▶ _Work task_: In the material below, find each line with the word "role" and list it.
---------- Excerpted data ----------
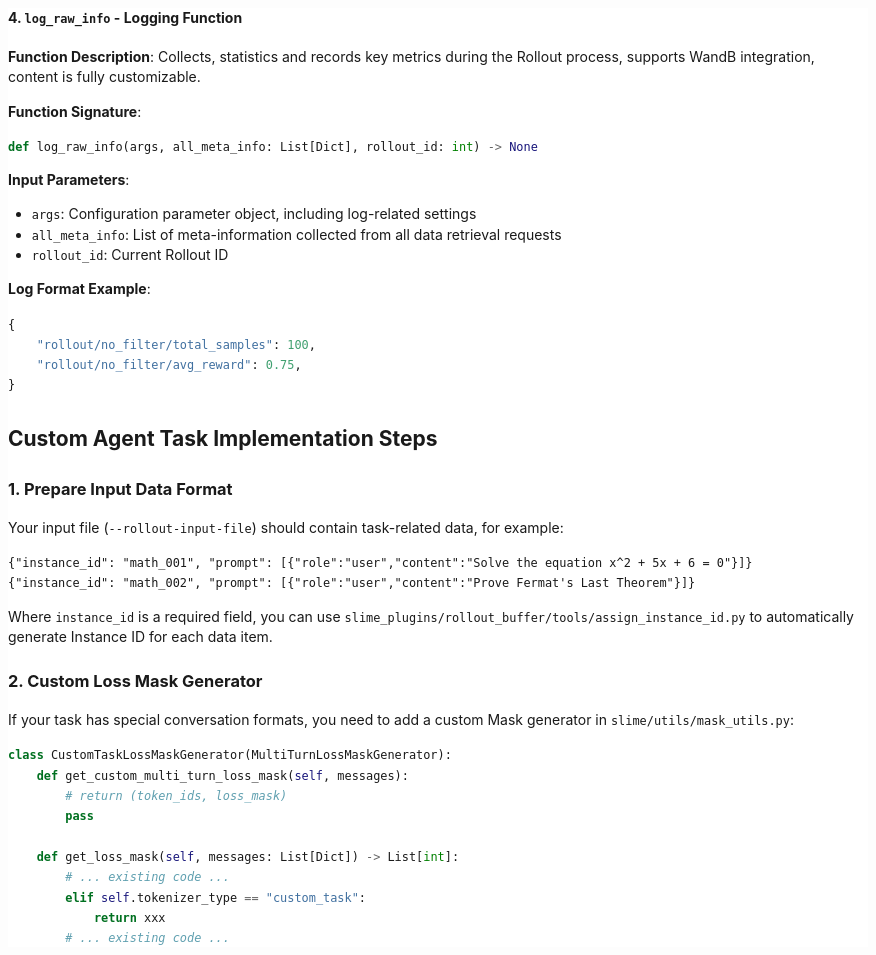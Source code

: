 #### 4. `log_raw_info` - Logging Function

**Function Description**: Collects, statistics and records key metrics during the Rollout process, supports WandB integration, content is fully customizable.

**Function Signature**:
```python
def log_raw_info(args, all_meta_info: List[Dict], rollout_id: int) -> None
```

**Input Parameters**:
- `args`: Configuration parameter object, including log-related settings
- `all_meta_info`: List of meta-information collected from all data retrieval requests
- `rollout_id`: Current Rollout ID

**Log Format Example**:
```python
{
    "rollout/no_filter/total_samples": 100,
    "rollout/no_filter/avg_reward": 0.75,
}
```

## Custom Agent Task Implementation Steps

### 1. Prepare Input Data Format

Your input file (`--rollout-input-file`) should contain task-related data, for example:

```jsonl
{"instance_id": "math_001", "prompt": [{"role":"user","content":"Solve the equation x^2 + 5x + 6 = 0"}]}
{"instance_id": "math_002", "prompt": [{"role":"user","content":"Prove Fermat's Last Theorem"}]}
```

Where `instance_id` is a required field, you can use `slime_plugins/rollout_buffer/tools/assign_instance_id.py` to automatically generate Instance ID for each data item.

### 2. Custom Loss Mask Generator

If your task has special conversation formats, you need to add a custom Mask generator in `slime/utils/mask_utils.py`:

```python
class CustomTaskLossMaskGenerator(MultiTurnLossMaskGenerator):
    def get_custom_multi_turn_loss_mask(self, messages):
        # return (token_ids, loss_mask)
        pass
        
    def get_loss_mask(self, messages: List[Dict]) -> List[int]:
        # ... existing code ...
        elif self.tokenizer_type == "custom_task":
            return xxx
        # ... existing code ...
```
----------
▶ _The answer_:
{"instance_id": "math_001", "prompt": [{"role":"user","content":"Solve the equation x^2 + 5x + 6 = 0"}]}
{"instance_id": "math_002", "prompt": [{"role":"user","content":"Prove Fermat's Last Theorem"}]}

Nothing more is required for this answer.